To return to the passage from the Zohar, let us spend a moment thinking the experiential meaning here. If we use the lens that sees this text as a description of prayer as experienced in the first person–or, as the lived experience of approaching God with intention–we can follow the Zohar’s arc more easily. As we settle into prayer (which often takes the form of shikantaza for me) we begin only with the chaos of the “monkey mind,” as they say in Zen. For the adept, this chaos is not the kind of distracted state of mind we encounter in daily life so much as a kind of murmur of a thousand voices all at once that combines to create a quiet, even hypnotic, internal confusion–a kind of chaos, in a word. This chaos gradually falls away as we approach a deep stillness, a “void” in the sense that there is nothing drawing our attention away from what explicitly arises from moment to moment. We experience directly the depth and darkness of the now, the silence in which all sounds are timelessly wrapped–perhaps the very experience suggested by the Zohar’s phrase, “the sound of sheer silence.” Here too we can anticipate the next verse of Genesis in which a blinding light appears.
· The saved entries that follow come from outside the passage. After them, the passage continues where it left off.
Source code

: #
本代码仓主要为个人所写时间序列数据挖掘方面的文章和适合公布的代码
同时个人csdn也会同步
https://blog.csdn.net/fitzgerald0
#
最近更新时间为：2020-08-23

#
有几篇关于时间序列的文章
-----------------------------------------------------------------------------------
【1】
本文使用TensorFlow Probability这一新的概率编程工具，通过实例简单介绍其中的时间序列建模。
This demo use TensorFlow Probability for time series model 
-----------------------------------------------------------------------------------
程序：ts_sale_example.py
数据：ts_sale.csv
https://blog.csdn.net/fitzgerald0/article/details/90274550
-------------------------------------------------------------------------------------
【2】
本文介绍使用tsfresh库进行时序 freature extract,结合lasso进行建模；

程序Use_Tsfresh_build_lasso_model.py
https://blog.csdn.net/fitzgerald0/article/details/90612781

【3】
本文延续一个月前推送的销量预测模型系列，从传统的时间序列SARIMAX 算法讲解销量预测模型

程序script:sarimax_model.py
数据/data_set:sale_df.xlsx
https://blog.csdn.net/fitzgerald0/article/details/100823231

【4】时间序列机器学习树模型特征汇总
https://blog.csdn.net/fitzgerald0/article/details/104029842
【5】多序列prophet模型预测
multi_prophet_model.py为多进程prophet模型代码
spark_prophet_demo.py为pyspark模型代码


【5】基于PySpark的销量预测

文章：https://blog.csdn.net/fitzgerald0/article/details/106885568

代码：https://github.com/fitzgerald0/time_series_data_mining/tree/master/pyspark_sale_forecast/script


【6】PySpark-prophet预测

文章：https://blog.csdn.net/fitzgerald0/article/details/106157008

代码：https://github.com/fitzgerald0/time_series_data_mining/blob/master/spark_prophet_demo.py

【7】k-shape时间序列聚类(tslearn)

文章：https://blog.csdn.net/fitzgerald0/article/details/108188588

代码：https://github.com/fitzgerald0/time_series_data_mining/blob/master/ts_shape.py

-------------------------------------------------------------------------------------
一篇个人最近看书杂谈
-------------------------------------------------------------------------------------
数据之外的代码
Some have described such experiences in their meditation (sometimes named literally as “enlightenment,” sometimes as “union with God”). I have not had such an experience (give or take small bursts of unexpected power that quickly evaporate), but I can attest to a much more gradual kind of sharpening or vivifying of the light. In these times, everything whatsoever shimmers with meaning in a subtle but unmistakable way which affords me both great joy and gratitude. In these experiences I feel quite literally closer to God.
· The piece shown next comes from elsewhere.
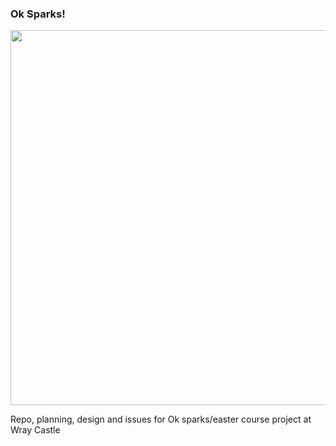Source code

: ### Ok Sparks!

<img src="http://slyrabbit.net/wp-content/uploads/2015/10/LLcover-360x360.jpg" width="600">

Repo, planning, design and issues for Ok sparks/easter course project at Wray Castle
This, of course, is only my own experience. But I wonder if it parallels in a meaningful way the mystical experience suggested by this passage of the Zohar. I, for one, do not relate much to the references to evil, nor do I tend to find much footing in the four elements (fire, water, earth, and wind), and so on–but these differences can likely be wholly attributed to cultural influences. If there is a universal pathway (or perhaps some number of them) to closeness to God, constructed as it inevitably must be by the unique and various cultural affordances we have each inherited, then it is possible the Zohar’s account and mine just given, along with all the others offered across all mystical literatures, may share some deep structural similarities. Perhaps we can see into one another’s descriptions both mirrors of our own and windows into the beautiful and inspiring diversity of humankind–the divine all around.